Start of Task material
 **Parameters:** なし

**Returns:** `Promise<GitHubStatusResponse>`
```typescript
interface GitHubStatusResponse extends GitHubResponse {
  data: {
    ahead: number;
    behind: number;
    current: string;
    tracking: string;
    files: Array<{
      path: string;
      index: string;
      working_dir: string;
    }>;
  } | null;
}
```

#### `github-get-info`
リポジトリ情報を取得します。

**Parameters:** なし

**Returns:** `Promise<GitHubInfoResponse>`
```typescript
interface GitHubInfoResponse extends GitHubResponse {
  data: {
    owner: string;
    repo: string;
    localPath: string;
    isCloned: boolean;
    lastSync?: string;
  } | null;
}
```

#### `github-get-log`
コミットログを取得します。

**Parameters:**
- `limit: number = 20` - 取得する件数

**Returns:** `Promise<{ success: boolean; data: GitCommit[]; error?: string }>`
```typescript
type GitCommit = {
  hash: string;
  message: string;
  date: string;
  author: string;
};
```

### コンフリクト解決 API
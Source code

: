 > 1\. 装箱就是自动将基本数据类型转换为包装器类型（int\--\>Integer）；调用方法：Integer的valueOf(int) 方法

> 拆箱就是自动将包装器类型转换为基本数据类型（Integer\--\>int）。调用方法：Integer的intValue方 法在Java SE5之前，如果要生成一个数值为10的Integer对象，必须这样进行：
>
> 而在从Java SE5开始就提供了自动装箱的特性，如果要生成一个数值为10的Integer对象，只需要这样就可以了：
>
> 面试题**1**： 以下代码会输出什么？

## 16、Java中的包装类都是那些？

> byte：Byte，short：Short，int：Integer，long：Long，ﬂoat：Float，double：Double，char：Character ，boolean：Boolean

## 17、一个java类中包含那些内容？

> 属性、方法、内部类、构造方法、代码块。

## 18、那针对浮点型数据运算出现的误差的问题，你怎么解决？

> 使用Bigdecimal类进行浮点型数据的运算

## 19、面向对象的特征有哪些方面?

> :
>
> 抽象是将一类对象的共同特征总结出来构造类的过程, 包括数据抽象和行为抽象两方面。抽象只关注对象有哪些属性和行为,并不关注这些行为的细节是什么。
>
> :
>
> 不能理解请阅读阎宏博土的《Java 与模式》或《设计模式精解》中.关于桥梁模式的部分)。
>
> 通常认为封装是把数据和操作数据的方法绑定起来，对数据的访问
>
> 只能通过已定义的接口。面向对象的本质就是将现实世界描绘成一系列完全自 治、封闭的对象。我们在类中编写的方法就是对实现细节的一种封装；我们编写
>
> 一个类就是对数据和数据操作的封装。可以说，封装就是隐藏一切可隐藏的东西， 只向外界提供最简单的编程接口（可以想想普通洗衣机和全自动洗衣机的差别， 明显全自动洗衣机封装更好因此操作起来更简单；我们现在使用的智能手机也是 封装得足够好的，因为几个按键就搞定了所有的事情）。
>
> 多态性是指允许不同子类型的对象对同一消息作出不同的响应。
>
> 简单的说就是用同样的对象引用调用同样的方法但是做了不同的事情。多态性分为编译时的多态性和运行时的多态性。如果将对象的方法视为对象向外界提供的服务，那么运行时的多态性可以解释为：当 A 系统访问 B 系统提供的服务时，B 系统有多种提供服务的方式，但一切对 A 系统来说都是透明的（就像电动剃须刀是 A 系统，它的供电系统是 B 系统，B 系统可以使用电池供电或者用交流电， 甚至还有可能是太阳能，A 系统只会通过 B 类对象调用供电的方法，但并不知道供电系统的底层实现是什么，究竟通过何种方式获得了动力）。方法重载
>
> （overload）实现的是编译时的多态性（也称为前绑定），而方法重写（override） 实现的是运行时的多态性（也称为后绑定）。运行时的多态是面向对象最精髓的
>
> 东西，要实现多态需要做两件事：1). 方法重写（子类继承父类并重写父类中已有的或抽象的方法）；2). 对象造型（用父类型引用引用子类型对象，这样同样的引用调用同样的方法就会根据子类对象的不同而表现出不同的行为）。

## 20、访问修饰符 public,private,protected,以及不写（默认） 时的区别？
End of Task material
Find the word "interface" in the entries above and gather every line that holds it.

interface GitHubStatusResponse extends GitHubResponse {
interface GitHubInfoResponse extends GitHubResponse {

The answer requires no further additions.